The problem — With the pictures left aside, write out the entries that follow exactly.

++++ Stored data

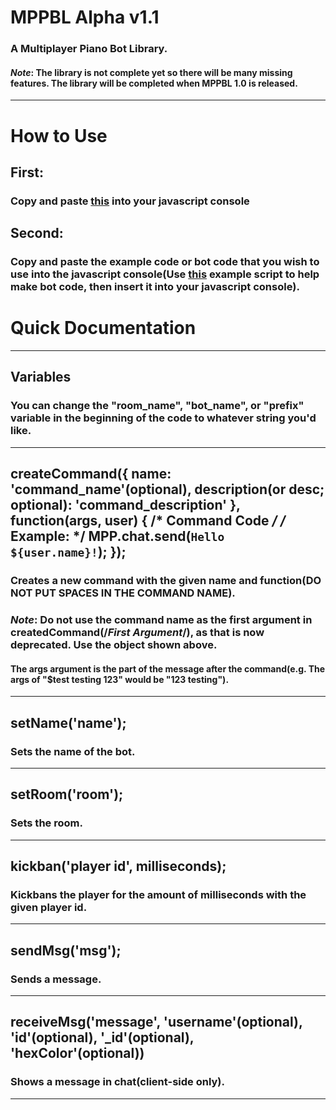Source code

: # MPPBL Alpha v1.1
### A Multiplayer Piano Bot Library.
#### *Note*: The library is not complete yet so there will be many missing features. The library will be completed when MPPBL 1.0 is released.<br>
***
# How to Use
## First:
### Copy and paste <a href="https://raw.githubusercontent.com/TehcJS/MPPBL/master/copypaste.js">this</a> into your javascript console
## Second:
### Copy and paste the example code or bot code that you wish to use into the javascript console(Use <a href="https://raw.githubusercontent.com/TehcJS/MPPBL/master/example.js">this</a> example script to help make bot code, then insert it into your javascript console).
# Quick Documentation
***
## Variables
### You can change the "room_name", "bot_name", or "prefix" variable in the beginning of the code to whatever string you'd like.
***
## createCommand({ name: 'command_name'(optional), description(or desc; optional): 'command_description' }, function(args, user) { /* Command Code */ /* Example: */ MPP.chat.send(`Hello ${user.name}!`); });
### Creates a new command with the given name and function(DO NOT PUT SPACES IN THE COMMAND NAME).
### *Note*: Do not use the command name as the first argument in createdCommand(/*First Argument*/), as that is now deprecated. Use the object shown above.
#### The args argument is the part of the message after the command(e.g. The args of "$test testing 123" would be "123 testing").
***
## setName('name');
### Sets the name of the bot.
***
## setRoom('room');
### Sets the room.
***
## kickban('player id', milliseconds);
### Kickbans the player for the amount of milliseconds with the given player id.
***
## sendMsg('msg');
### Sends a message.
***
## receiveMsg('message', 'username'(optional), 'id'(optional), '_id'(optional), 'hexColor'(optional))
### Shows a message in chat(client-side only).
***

++++++++

Problem solution —
Source code

: # MPPBL Alpha v1.1
### A Multiplayer Piano Bot Library.
#### *Note*: The library is not complete yet so there will be many missing features. The library will be completed when MPPBL 1.0 is released.<br>
***
# How to Use
## First:
### Copy and paste <a href="https://raw.githubusercontent.com/TehcJS/MPPBL/master/copypaste.js">this</a> into your javascript console
## Second:
### Copy and paste the example code or bot code that you wish to use into the javascript console(Use <a href="https://raw.githubusercontent.com/TehcJS/MPPBL/master/example.js">this</a> example script to help make bot code, then insert it into your javascript console).
# Quick Documentation
***
## Variables
### You can change the "room_name", "bot_name", or "prefix" variable in the beginning of the code to whatever string you'd like.
***
## createCommand({ name: 'command_name'(optional), description(or desc; optional): 'command_description' }, function(args, user) { /* Command Code */ /* Example: */ MPP.chat.send(`Hello ${user.name}!`); });
### Creates a new command with the given name and function(DO NOT PUT SPACES IN THE COMMAND NAME).
### *Note*: Do not use the command name as the first argument in createdCommand(/*First Argument*/), as that is now deprecated. Use the object shown above.
#### The args argument is the part of the message after the command(e.g. The args of "$test testing 123" would be "123 testing").
***
## setName('name');
### Sets the name of the bot.
***
## setRoom('room');
### Sets the room.
***
## kickban('player id', milliseconds);
### Kickbans the player for the amount of milliseconds with the given player id.
***
## sendMsg('msg');
### Sends a message.
***
## receiveMsg('message', 'username'(optional), 'id'(optional), '_id'(optional), 'hexColor'(optional))
### Shows a message in chat(client-side only).
***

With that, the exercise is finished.